> _WORK INSTRUCTION_
Extract each line holding the word "knowledge" from the entries.

[DATASET RECORDS — start]

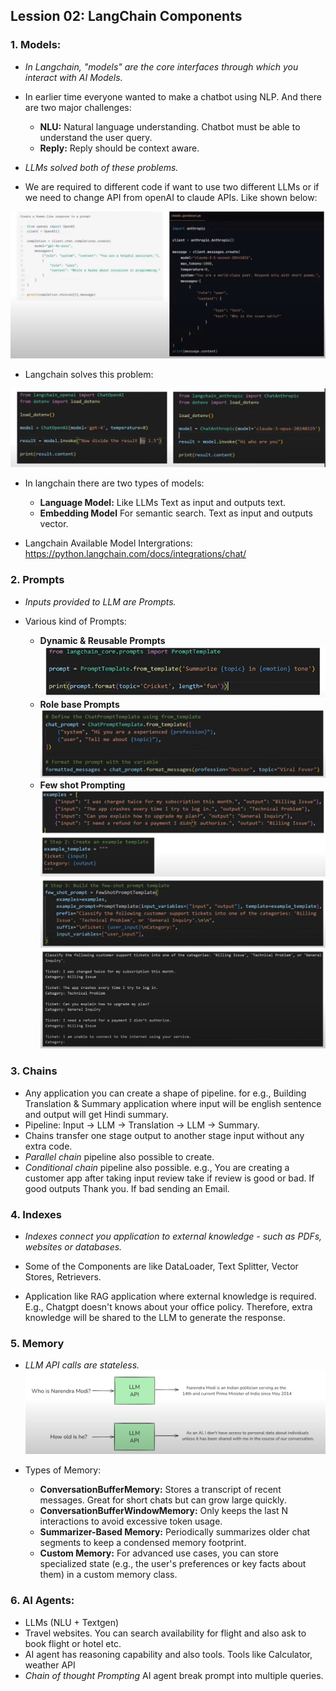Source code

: ## Lession 02: LangChain Components

### 1. Models:

- *In Langchain, "models" are the core interfaces through which you interact with AI Models.*

- In earlier time everyone wanted to make a chatbot using NLP. And there are two major challenges:
    - **NLU:** Natural language understanding. Chatbot must be able to understand the user query. 
    - **Reply:**  Reply should be context aware. 

-  *LLMs solved both of these problems.*

- We are required to different code if want to use two different LLMs or if we need to change API from openAI to claude APIs. Like shown below:

![alt text](images/lession_02_llm_code.png)

- Langchain solves this problem: 

![alt text](images/langchain_code.png)

- In langchain there are two types of models:
    - **Language Model:** Like LLMs Text as input and outputs text.
    - **Embedding Model** For semantic search. Text as input and outputs vector.

- Langchain Available Model Intergrations: https://python.langchain.com/docs/integrations/chat/


### 2. Prompts 

- *Inputs provided to LLM are Prompts.*

- Various kind of Prompts:
    - **Dynamic & Reusable Prompts**
    ![alt text](images/prompt1.png)
    - **Role base Prompts**
    ![alt text](images/prompt2.png)
    - **Few shot Prompting**
    ![alt text](images/prompt3_1.png)
    ![alt text](images/prompt3_2.png)
    ![alt text](images/prompt3_3.png)

### 3. Chains
- Any application you can create a shape of pipeline. for e.g., Building Translation & Summary application where input will be english sentence and output will get Hindi summary. 
- Pipeline: Input -> LLM -> Translation -> LLM -> Summary.
- Chains transfer one stage output to another stage input without any extra code. 
- *Parallel chain* pipeline also possible to create. 
- *Conditional chain* pipeline also possible. e.g., You are creating a customer app after taking input review take if review is good or bad. If good outputs Thank you. If bad sending an Email. 

### 4. Indexes
- *Indexes connect you application to external knowledge - such as PDFs, websites or databases.*

- Some of the Components are like DataLoader, Text Splitter, Vector Stores, Retrievers.
- Application like RAG application where external knowledge is required. E.g., Chatgpt doesn't knows about your office policy. Therefore, extra knowledge will be shared to the LLM to generate the response.

### 5. Memory

- *LLM API calls are stateless.*
![alt text](images/memory_1.png)

- Types of Memory: 
    - **ConversationBufferMemory:** Stores a transcript of recent messages. Great for short chats but can grow large quickly.
    - **ConversationBufferWindowMemory:** Only keeps the last N interactions to avoid excessive token usage.
    - **Summarizer-Based Memory:** Periodically summarizes older chat segments to keep a condensed memory footprint. 
    - **Custom Memory:** For advanced use cases, you can store specialized state (e.g., the user's preferences or key facts about them) in a custom memory class.

### 6. AI Agents: 
- LLMs (NLU + Textgen) 
- Travel websites. You can search availability for flight and also ask to book flight or hotel etc.
- AI agent has reasoning capability and also tools. Tools like Calculator, weather API
- *Chain of thought Prompting* AI agent break prompt into multiple queries.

[DATASET RECORDS — finish]

> _EXPECTED OUTPUT_
- *Indexes connect you application to external knowledge - such as PDFs, websites or databases.*
- Application like RAG application where external knowledge is required. E.g., Chatgpt doesn't knows about your office policy. Therefore, extra knowledge will be shared to the LLM to generate the response.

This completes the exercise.